THEY WENT OUT in four squads, like an army patrol, circling the blocks to come in from all sides of the house, Lucas tramping along with Nelson. The St. Paul Park cops took them in, and they set up at the corners of the house, a lot away, behind whatever barriers or cover was available. A light burned in the second-floor window, behind translucent bathroom glass, but there was no sign of movement.
Nelson and Lucas set up behind a couple of large cottonwood trees across the street from the front door; they could see both the door and the front of the detached garage. Nothing happened for a half hour, when Nelson took a radio call, leaned over and said, “The Minneapolis guy is here. Sherrill.”
“She’s always wanted to be one of the guys,” Lucas said, and, “I’m gonna sneak back there.”
MARCY HAD BROUGHT two other investigators with her. She was wearing a ski jacket and had a pair of ski pants, rolled into a bundle, on the floor by her feet. She saw Lucas come in the door and walked over.

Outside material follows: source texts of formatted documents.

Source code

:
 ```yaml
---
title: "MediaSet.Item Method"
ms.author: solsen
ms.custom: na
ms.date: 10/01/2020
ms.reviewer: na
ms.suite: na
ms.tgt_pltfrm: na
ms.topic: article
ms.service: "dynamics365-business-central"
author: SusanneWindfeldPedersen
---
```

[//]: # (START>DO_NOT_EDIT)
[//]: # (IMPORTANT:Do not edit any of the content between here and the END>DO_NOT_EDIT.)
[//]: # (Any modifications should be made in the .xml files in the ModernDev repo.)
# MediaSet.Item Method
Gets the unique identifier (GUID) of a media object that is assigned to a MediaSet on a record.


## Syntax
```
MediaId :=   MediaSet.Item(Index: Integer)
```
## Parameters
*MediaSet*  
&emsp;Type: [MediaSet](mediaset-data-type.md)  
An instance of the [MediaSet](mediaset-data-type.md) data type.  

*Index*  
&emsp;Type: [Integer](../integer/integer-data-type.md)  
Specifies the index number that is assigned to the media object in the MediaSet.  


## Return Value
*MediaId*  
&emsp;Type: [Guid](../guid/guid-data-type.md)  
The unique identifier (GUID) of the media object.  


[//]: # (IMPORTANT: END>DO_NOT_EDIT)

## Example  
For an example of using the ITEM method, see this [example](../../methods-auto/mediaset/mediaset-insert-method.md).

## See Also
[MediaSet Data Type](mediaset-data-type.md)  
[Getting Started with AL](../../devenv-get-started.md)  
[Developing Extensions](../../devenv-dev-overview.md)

“Should have called,” she said.
“It’s more our jurisdiction than yours, but I don’t want to fight about it. We figured out who he probably was—”

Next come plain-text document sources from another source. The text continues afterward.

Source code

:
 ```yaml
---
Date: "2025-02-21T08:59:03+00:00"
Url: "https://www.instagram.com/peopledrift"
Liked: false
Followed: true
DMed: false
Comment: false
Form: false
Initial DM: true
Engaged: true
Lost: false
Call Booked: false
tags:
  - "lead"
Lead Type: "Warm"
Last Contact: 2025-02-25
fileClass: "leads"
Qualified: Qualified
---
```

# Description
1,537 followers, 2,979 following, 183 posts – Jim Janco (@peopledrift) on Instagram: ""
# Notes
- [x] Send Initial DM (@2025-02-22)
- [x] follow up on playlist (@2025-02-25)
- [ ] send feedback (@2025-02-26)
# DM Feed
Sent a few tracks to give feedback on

“I want to hear about that ...”
And another cop, from St. Paul Park, called. “We got media. We’re gonna hold them here.”
“Ah, man,” Lucas said. “Somebody’s been on the phone.”
“Not me,” Marcy said. They stepped out in the darkened hallway and walked down to the front door, and saw a media truck from Channel Three, two guys standing outside talking to two cops.
“Well, here’s your shot—you handle them,” Lucas said. “Be nice.”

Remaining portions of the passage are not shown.